— GIVEN DATA —
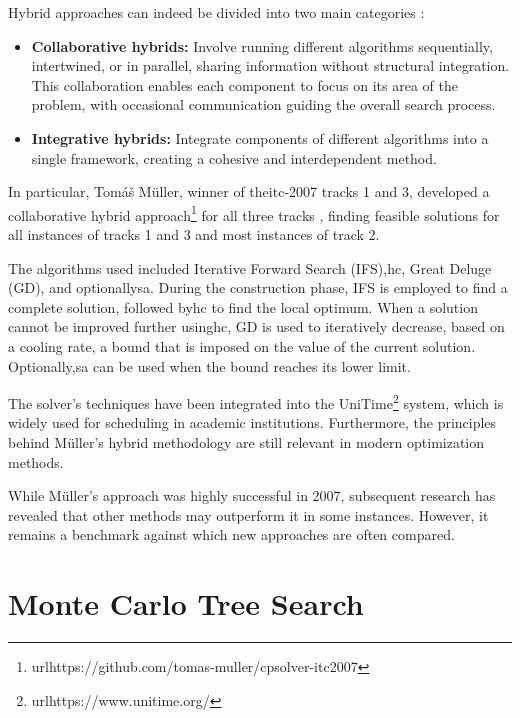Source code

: Hybrid approaches can indeed be divided into two main categories \cite{abdipoor_meta-heuristic_2023}:

\begin{itemize}
\item \textbf{Collaborative hybrids:} Involve running different algorithms sequentially, intertwined, or in parallel, sharing information without structural integration. This collaboration enables each component to focus on its area of the problem, with occasional communication guiding the overall search process.

\item \textbf{Integrative hybrids:} Integrate components of different algorithms into a single framework, creating a cohesive and interdependent method.

\end{itemize}


In particular, Tomáš Müller, winner of the\ac{itc-2007} tracks 1 and 3, developed a collaborative hybrid approach\footnote{url{https://github.com/tomas-muller/cpsolver-itc2007}} for all three tracks \cite{muller_itc2007}, finding feasible solutions for all instances of tracks 1 and 3 and most instances of track 2. 

The algorithms used included Iterative Forward Search (IFS),\ac{hc}, Great Deluge (GD), and optionally\ac{sa}. During the construction phase, IFS is employed to find a complete solution, followed by\ac{hc} to find the local optimum. When a solution cannot be improved further using\ac{hc}, GD is used to iteratively decrease, based on a cooling rate, a bound that is imposed on the value of the current solution. Optionally,\ac{sa} can be used when the bound reaches its lower limit.

The solver's techniques have been integrated into the UniTime\footnote{url{https://www.unitime.org/}} system, which is widely used for scheduling in academic institutions. Furthermore, the principles behind Müller's hybrid methodology are still relevant in modern optimization methods.

While Müller's approach was highly successful in 2007, subsequent research has revealed that other methods may outperform it in some instances. However, it remains a benchmark against which new approaches are often compared.

\section{Monte Carlo Tree Search}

— ASSIGNMENT —
Repeat the records in full, exactly as they appear, but with the pictures removed.

— WRITTEN SOLUTION —
Source code

: Hybrid approaches can indeed be divided into two main categories \cite{abdipoor_meta-heuristic_2023}:

\begin{itemize}
\item \textbf{Collaborative hybrids:} Involve running different algorithms sequentially, intertwined, or in parallel, sharing information without structural integration. This collaboration enables each component to focus on its area of the problem, with occasional communication guiding the overall search process.

\item \textbf{Integrative hybrids:} Integrate components of different algorithms into a single framework, creating a cohesive and interdependent method.

\end{itemize}


In particular, Tomáš Müller, winner of the\ac{itc-2007} tracks 1 and 3, developed a collaborative hybrid approach\footnote{url{https://github.com/tomas-muller/cpsolver-itc2007}} for all three tracks \cite{muller_itc2007}, finding feasible solutions for all instances of tracks 1 and 3 and most instances of track 2. 

The algorithms used included Iterative Forward Search (IFS),\ac{hc}, Great Deluge (GD), and optionally\ac{sa}. During the construction phase, IFS is employed to find a complete solution, followed by\ac{hc} to find the local optimum. When a solution cannot be improved further using\ac{hc}, GD is used to iteratively decrease, based on a cooling rate, a bound that is imposed on the value of the current solution. Optionally,\ac{sa} can be used when the bound reaches its lower limit.

The solver's techniques have been integrated into the UniTime\footnote{url{https://www.unitime.org/}} system, which is widely used for scheduling in academic institutions. Furthermore, the principles behind Müller's hybrid methodology are still relevant in modern optimization methods.

While Müller's approach was highly successful in 2007, subsequent research has revealed that other methods may outperform it in some instances. However, it remains a benchmark against which new approaches are often compared.

\section{Monte Carlo Tree Search}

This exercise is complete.